Society

Circles of Peace

While governments work hand in glove with major multinational corporations to build a global economy driven by profit, women at the grassroots are moving around the world to link women's organizations in a collaborative movement for world peace.

Much of this work is the outgrowth of the UN's Fourth Conference on Women, held in Beijing in 1995. A new organization on the global scene is Peacexpeace (PXP) founded in 2002. Based in Washington DC, this relatively new implant in the global women's network is fast sending out shoots that are springing up in 40 countries. The countries are informally networked with one another to build relationships that cross national and racial  barriers to create the foundation necessary for peace: mutual understanding and respect.

While men build edifices and wage war over territory, women continue the ceaseless work of feeding their families and working together to maintain their communities in war as in peace. This unseen work of women, says Patricia Smith Melton, founder and executive director of PXP, is the fertile ground for the development of collaborative, constructive policies urgently needed to transform global culture.

Melton brings to the task 30 years of experience as a poet, playwright and filmmaker, as well as co-founder with her husband, of the International Education Foundation. This Foundation brought together university students in India, China, Chile, Germany, and the US in the earliest large-scale international "experiment" in cross-cultural bonding for young people through the Internet. Now PXP is utilizing the Internet to create a global network of women's circles.

Why the emphasis on circles? The circle is the most ancient and indigenous form of social organization, and has long been sacred to women, whose style of communication around the kitchen table is, even today, closer to the original egalitarian model employed by tribal societies. In today's hierarchical social structure, where dominance and privilege are the modus operandi, the circle offers a viable alternative of interaction based on  equality and connection - from the heart.

Thus this grassroots political work is also a spiritual practice where women reach out to one another across their differences from the depths of their souls, speaking about personal experience in a sharing which unites them to undertake projects on behalf of the community.

And these are critical times.
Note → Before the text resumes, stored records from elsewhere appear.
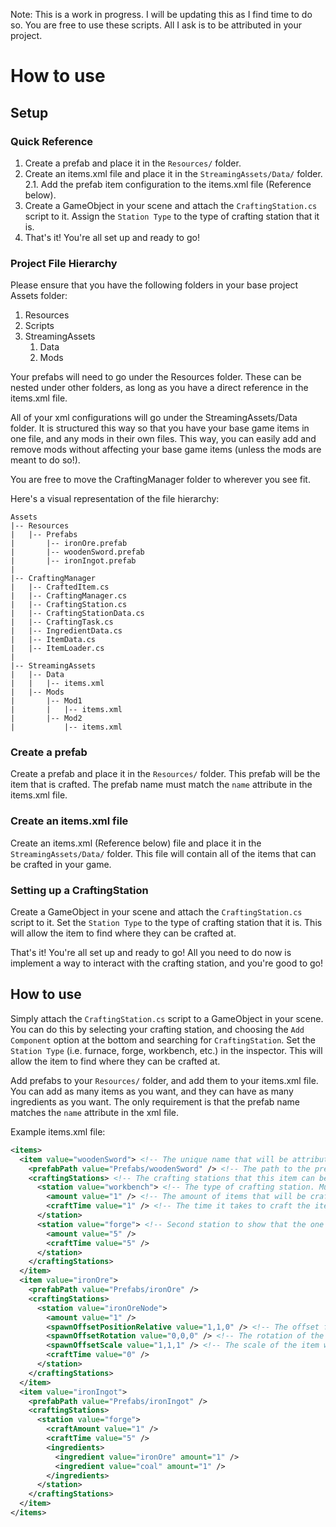 Note: This is a work in progress. I will be updating this as I find time to do so. You are free to use these scripts. All I ask is to be attributed in your project.
# How to use
## Setup
### Quick Reference
1. Create a prefab and place it in the `Resources/` folder.
2. Create an items.xml file and place it in the `StreamingAssets/Data/` folder.
2.1. Add the prefab item configuration to the items.xml file (Reference below).
3. Create a GameObject in your scene and attach the `CraftingStation.cs` script to it. Assign the `Station Type` to the type of crafting station that it is.
4. That's it! You're all set up and ready to go!

### Project File Hierarchy
Please ensure that you have the following folders in your base project Assets folder:
1. Resources
2. Scripts
3. StreamingAssets
    1. Data
    2. Mods

Your prefabs will need to go under the Resources folder. These can be nested under other folders, as long as you have a direct reference in the items.xml file.

All of your xml configurations will go under the StreamingAssets/Data folder. It is structured this way so that you have your base game items in one file, and any mods in their own files. This way, you can easily add and remove mods without affecting your base game items (unless the mods are meant to do so!).

You are free to move the CraftingManager folder to wherever you see fit.

Here's a visual representation of the file hierarchy:
```
Assets
|-- Resources
|   |-- Prefabs
|       |-- ironOre.prefab
|       |-- woodenSword.prefab
|       |-- ironIngot.prefab
|
|-- CraftingManager
|   |-- CraftedItem.cs
|   |-- CraftingManager.cs
|   |-- CraftingStation.cs
|   |-- CraftingStationData.cs
|   |-- CraftingTask.cs
|   |-- IngredientData.cs
|   |-- ItemData.cs
|   |-- ItemLoader.cs
|
|-- StreamingAssets
|   |-- Data
|   |   |-- items.xml
|   |-- Mods
|       |-- Mod1
|       |   |-- items.xml
|       |-- Mod2
|           |-- items.xml
```
### Create a prefab
Create a prefab and place it in the `Resources/` folder. This prefab will be the item that is crafted. The prefab name must match the `name` attribute in the items.xml file.

### Create an items.xml file
Create an items.xml (Reference below) file and place it in the `StreamingAssets/Data/` folder. This file will contain all of the items that can be crafted in your game.

### Setting up a CraftingStation
Create a GameObject in your scene and attach the `CraftingStation.cs` script to it. Set the `Station Type` to the type of crafting station that it is. This will allow the item to find where they can be crafted at.

That's it! You're all set up and ready to go! All you need to do now is implement a way to interact with the crafting station, and you're good to go!

## How to use
Simply attach the `CraftingStation.cs` script to a GameObject in your scene. You can do this by selecting your crafting station, and choosing the `Add Component` option at the bottom and searching for `CraftingStation`.
Set the `Station Type` (i.e. furnace, forge, workbench, etc.) in the inspector. This will allow the item to find where they can be crafted at.

Add prefabs to your `Resources/` folder, and add them to your items.xml file. You can add as many items as you want, and they can have as many ingredients as you want. The only requirement is that the prefab name matches the `name` attribute in the xml file.

Example items.xml file:
```xml
<items>
  <item value="woodenSword"> <!-- The unique name that will be attributed to the object -->
    <prefabPath value="Prefabs/woodenSword" /> <!-- The path to the prefab in the Resources folder -->
    <craftingStations> <!-- The crafting stations that this item can be crafted at -->
      <station value="workbench"> <!-- The type of crafting station. Must match what you set for the station type -->
        <amount value="1" /> <!-- The amount of items that will be crafted -->
        <craftTime value="1" /> <!-- The time it takes to craft the item -->
      </station>
      <station value="forge"> <!-- Second station to show that the one object can be crafted at more than one station -->
        <amount value="5" />
        <craftTime value="5" />
      </station>
    </craftingStations>
  </item>
  <item value="ironOre">
    <prefabPath value="Prefabs/ironOre" />
    <craftingStations>
      <station value="ironOreNode">
        <amount value="1" />
        <spawnOffsetPositionRelative value="1,1,0" /> <!-- The offset from the node that the item will spawn at -->
        <spawnOffsetRotation value="0,0,0" /> <!-- The rotation of the item when it spawns -->
        <spawnOffsetScale value="1,1,1" /> <!-- The scale of the item when it spawns -->
        <craftTime value="0" />
      </station>
    </craftingStations>
  </item>
  <item value="ironIngot">
    <prefabPath value="Prefabs/ironIngot" />
    <craftingStations>
      <station value="forge">
        <craftAmount value="1" />
        <craftTime value="5" />
        <ingredients>
          <ingredient value="ironOre" amount="1" />
          <ingredient value="coal" amount="1" />
        </ingredients>
      </station>
    </craftingStations>
  </item>
</items>
```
It was after 9/11 that Patricia Melton, like so many American women, decided she had to do something more. She awoke one morning with what she has called "a clear understanding" that a circle of leading women must be called, and that she was the one to call it.

A week later, she had seven notable women committed to attending a weekend meeting at Melton's home. They included Chilean-born novelist Isabel Allende; Dr Azizah Y al-Hibri, Muslim-American law professor; Fatima Gailani, an Afghan Sunni Muslim and member of Afghanistan's Loya Jirga; Barbara Marx Hubbard, author and futurist, Founder and Director of The Foundation of Conscious Evolution; Alma Jadallah, Palestinian  Muslim-American and peace facilitator; and Susan Collin Marks, a facilitator of South Africa's Peace Accord. Melton had not met any of these women before.

At the conclusion of their two-day circle "to figure out how to make peace", the women agreed to make a major documentary to be aired all over the US on PBS television stations, to document their discussions in a book, and to set up a website for making connections.

In 2002, Melton set off with a film crew to document women's work in the conflict-torn countries of Afghanistan, Rwanda, Bosnia and Venezuela. The result, 'Women On The Frontlines', has since been aired more than 500 times in the US and 20 other countries. The film shows how women keep on working "in plain sight" to serve their communities, heal the wounds of war, and strengthen each other, regardless of the difficulty of the circumstance.

But that was only the beginning. After travelling to these countries and speaking with the women, Melton decided to launch a global network of women's circles and groups at the PXP web site. The concept is to link women's circles overseas with women's circles in the US for whatever purpose they choose but primarily so that they can get to know each other  and understand each other's values and concerns.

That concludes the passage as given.